## WORK REQUIRED
Exactly those lines that run from the one containing "10 (RV40) |" through the last line of the entries below should be printed, and no others.

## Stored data
# # # # # # #
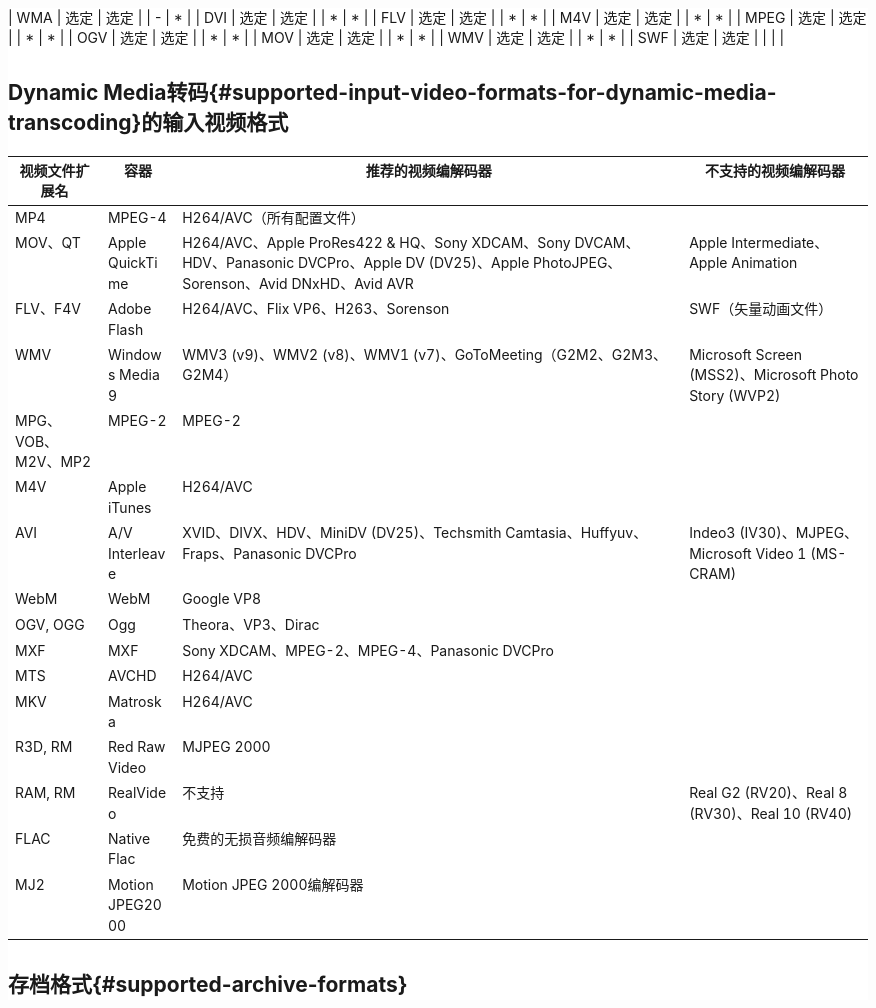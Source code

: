 | WMA | 选定 | 选定 |  | - | * |
| DVI | 选定 | 选定 |  | * | * |
| FLV | 选定 | 选定 |  | * | * |
| M4V | 选定 | 选定 |  | * | * |
| MPEG | 选定 | 选定 |  | * | * |
| OGV | 选定 | 选定 |  | * | * |
| MOV | 选定 | 选定 |  | * | * |
| WMV | 选定 | 选定 |  | * | * |
| SWF | 选定 | 选定 |  |  |  |

## Dynamic Media转码{#supported-input-video-formats-for-dynamic-media-transcoding}的输入视频格式

| 视频文件扩展名 | 容器 | 推荐的视频编解码器 | 不支持的视频编解码器 |
|---|---|---|---|
| MP4 | MPEG-4 | H264/AVC（所有配置文件） |  |
| MOV、QT | Apple QuickTime | H264/AVC、Apple ProRes422 &amp; HQ、Sony XDCAM、Sony DVCAM、HDV、Panasonic DVCPro、Apple DV (DV25)、Apple PhotoJPEG、Sorenson、Avid DNxHD、Avid AVR | Apple Intermediate、Apple Animation |
| FLV、F4V | Adobe Flash | H264/AVC、Flix VP6、H263、Sorenson | SWF（矢量动画文件） |
| WMV | Windows Media 9 | WMV3 (v9)、WMV2 (v8)、WMV1 (v7)、GoToMeeting（G2M2、G2M3、G2M4） | Microsoft Screen (MSS2)、Microsoft Photo Story (WVP2) |
| MPG、VOB、M2V、MP2 | MPEG-2 | MPEG-2 |  |
| M4V | Apple iTunes | H264/AVC |  |
| AVI | A/V Interleave | XVID、DIVX、HDV、MiniDV (DV25)、Techsmith Camtasia、Huffyuv、Fraps、Panasonic DVCPro | Indeo3 (IV30)、MJPEG、Microsoft Video 1 (MS-CRAM) |
| WebM | WebM | Google VP8 |  |
| OGV, OGG | Ogg | Theora、VP3、Dirac |  |
| MXF | MXF | Sony XDCAM、MPEG-2、MPEG-4、Panasonic DVCPro |  |
| MTS | AVCHD | H264/AVC |  |
| MKV | Matroska | H264/AVC |  |
| R3D, RM | Red Raw Video | MJPEG 2000 |  |
| RAM, RM | RealVideo | 不支持 | Real G2 (RV20)、Real 8 (RV30)、Real 10 (RV40) |
| FLAC | Native Flac | 免费的无损音频编解码器 |  |
| MJ2 | Motion JPEG2000 | Motion JPEG 2000编解码器 |  |

## 存档格式{#supported-archive-formats}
# # # # # # #
## REPLY TO THE TASK
| RAM, RM | RealVideo | 不支持 | Real G2 (RV20)、Real 8 (RV30)、Real 10 (RV40) |
| FLAC | Native Flac | 免费的无损音频编解码器 |  |
| MJ2 | Motion JPEG2000 | Motion JPEG 2000编解码器 |  |

## 存档格式{#supported-archive-formats}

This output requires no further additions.